The photo above shows RT935 (JXN325) outside the depot just after having had a ‘wash and brush up’ a few days ago.
The 1948-built bus originally carried a Park Royal body but the present (Weymann) one was fitted during an overhaul at LT’s Aldenham works in 1964. Several manufacturers built RT bodies to a standard design so that, during overhaul, chassis and body could be refurbished separately. To speed things up, the chassis would receive another RT body – not necessarily the one it had come in with! RT935 entered preservation in 1971 and, although well cared for in the years since then, remains in largely ex-service condition.
It felt rather bizarre to turn up at the depot early one morning this week for another RT turn.
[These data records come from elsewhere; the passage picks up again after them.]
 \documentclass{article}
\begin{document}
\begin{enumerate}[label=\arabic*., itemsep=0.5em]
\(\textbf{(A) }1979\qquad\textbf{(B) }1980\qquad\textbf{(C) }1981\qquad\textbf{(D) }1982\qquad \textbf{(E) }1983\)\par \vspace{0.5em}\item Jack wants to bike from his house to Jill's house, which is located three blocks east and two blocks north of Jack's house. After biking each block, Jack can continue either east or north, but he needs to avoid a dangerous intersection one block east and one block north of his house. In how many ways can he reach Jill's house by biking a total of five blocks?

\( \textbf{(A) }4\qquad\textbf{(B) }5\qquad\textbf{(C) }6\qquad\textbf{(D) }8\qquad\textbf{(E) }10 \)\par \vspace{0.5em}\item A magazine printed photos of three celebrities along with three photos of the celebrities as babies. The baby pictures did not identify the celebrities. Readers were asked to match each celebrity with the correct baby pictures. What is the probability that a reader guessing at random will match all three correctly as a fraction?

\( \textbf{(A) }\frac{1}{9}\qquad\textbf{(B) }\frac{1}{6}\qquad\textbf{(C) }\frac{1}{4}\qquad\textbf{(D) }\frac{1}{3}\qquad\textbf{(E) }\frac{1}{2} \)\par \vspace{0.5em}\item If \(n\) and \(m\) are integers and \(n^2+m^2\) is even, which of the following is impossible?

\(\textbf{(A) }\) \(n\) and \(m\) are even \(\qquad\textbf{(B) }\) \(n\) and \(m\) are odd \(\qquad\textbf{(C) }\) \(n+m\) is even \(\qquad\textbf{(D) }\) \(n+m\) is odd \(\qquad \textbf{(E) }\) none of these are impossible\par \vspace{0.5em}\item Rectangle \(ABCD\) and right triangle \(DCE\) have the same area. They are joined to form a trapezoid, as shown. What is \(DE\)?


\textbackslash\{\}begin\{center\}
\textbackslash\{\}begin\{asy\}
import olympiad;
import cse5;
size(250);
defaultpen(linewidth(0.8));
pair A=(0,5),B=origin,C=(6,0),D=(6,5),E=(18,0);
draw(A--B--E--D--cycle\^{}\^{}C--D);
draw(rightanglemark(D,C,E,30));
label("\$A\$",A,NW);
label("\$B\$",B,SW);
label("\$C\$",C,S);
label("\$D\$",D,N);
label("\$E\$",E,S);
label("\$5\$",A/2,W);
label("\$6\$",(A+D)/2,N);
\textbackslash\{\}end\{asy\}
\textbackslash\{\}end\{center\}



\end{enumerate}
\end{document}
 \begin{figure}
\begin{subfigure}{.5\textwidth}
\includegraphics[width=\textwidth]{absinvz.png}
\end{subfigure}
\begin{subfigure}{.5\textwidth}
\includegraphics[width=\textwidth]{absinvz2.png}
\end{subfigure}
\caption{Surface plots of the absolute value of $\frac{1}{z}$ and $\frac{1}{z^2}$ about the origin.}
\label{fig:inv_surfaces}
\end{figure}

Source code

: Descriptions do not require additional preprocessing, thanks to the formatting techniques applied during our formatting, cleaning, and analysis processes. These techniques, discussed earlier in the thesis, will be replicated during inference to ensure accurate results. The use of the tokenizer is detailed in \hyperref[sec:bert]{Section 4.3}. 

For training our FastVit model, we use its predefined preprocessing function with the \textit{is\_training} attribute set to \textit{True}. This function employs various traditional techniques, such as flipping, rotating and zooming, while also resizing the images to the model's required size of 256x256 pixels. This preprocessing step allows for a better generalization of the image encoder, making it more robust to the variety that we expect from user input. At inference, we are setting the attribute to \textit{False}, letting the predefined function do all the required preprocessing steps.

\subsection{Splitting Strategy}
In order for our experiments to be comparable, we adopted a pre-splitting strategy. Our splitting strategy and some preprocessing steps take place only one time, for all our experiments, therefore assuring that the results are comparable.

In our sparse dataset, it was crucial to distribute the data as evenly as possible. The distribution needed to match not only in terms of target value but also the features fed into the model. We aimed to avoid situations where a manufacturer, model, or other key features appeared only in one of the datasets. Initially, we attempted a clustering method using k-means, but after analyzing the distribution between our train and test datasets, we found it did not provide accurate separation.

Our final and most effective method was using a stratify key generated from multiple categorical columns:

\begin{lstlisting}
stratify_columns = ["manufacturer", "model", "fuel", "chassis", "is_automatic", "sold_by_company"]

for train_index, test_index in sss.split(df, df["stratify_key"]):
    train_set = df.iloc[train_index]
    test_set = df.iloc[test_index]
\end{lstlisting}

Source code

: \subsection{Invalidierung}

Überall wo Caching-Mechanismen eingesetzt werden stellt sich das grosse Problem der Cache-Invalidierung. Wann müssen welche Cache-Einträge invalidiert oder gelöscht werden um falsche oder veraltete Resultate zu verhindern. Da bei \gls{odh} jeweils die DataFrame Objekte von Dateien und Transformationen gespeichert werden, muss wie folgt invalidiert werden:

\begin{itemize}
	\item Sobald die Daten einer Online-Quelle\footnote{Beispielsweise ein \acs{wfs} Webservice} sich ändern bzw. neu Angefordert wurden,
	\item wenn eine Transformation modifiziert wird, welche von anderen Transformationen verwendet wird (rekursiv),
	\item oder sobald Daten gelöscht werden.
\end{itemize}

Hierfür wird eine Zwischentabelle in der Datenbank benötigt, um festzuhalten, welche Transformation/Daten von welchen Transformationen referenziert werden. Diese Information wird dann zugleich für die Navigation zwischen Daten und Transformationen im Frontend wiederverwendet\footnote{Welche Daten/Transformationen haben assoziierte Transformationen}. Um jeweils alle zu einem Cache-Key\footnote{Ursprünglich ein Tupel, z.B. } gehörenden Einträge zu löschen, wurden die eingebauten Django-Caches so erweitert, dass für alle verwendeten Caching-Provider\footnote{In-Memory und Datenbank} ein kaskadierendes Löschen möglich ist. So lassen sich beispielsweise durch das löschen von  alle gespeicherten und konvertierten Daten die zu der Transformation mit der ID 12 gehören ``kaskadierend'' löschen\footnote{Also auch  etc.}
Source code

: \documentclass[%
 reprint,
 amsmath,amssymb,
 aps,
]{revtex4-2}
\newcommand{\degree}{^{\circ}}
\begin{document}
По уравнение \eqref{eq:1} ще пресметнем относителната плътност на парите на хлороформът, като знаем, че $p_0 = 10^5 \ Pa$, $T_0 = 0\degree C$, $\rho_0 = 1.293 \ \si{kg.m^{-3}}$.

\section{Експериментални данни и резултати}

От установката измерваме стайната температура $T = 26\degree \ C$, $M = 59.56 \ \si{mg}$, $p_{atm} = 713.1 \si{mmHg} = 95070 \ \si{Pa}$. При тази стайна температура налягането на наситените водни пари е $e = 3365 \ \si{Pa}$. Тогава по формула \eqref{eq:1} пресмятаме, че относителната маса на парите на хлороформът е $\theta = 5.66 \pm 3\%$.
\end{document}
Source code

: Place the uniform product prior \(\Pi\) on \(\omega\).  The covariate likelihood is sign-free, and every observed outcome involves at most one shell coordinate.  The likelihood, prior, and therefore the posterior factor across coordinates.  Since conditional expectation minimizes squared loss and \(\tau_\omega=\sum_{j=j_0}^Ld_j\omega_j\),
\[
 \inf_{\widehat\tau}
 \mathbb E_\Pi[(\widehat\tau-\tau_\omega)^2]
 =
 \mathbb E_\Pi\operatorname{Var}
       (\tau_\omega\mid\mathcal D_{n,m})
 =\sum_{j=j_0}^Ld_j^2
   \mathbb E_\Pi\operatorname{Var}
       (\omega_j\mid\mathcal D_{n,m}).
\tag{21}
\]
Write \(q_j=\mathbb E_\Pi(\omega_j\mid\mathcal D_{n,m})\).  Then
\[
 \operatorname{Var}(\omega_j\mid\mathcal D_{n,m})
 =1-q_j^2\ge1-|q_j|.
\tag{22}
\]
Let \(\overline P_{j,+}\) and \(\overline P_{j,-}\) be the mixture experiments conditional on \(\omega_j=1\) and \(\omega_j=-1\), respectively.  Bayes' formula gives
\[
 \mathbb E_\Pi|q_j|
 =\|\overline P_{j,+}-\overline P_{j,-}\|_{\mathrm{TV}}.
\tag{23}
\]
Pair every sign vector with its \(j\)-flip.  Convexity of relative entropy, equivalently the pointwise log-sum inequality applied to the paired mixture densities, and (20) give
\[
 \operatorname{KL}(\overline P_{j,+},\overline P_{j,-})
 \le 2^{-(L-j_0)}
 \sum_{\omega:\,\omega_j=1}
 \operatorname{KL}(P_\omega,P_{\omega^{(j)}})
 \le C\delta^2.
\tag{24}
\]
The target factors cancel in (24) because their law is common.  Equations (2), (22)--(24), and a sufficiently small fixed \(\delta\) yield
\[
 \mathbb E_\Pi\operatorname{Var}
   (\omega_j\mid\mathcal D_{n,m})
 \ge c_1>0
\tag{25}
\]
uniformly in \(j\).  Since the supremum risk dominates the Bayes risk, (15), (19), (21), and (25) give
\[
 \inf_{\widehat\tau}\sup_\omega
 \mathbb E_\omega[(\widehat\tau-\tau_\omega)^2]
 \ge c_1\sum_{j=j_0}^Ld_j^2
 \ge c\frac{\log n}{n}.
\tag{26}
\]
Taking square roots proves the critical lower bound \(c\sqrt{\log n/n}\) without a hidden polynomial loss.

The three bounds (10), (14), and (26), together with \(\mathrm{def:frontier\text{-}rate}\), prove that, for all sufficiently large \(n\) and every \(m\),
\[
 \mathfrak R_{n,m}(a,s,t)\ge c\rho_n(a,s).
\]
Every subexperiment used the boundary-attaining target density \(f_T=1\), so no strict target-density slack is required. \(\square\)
It was only a few weeks ago that I had driven RTW29 back from the London Bus Museum at Brooklands! Although RT935 had been moved the day before for washing and fuelling, it was reluctant to start due to its long period of inactivity. I had to get a fitter to hook up a booster pack before I could get it going. The 9.6ltr AEC diesel coughed and spluttered into life, filling the garage with acrid, bluey-white exhaust smoke. I left it running for a bit while I did my walkaround, checking the lights and so on. I didn’t realise it then, but I would later find that the engine would also be reluctant to stop!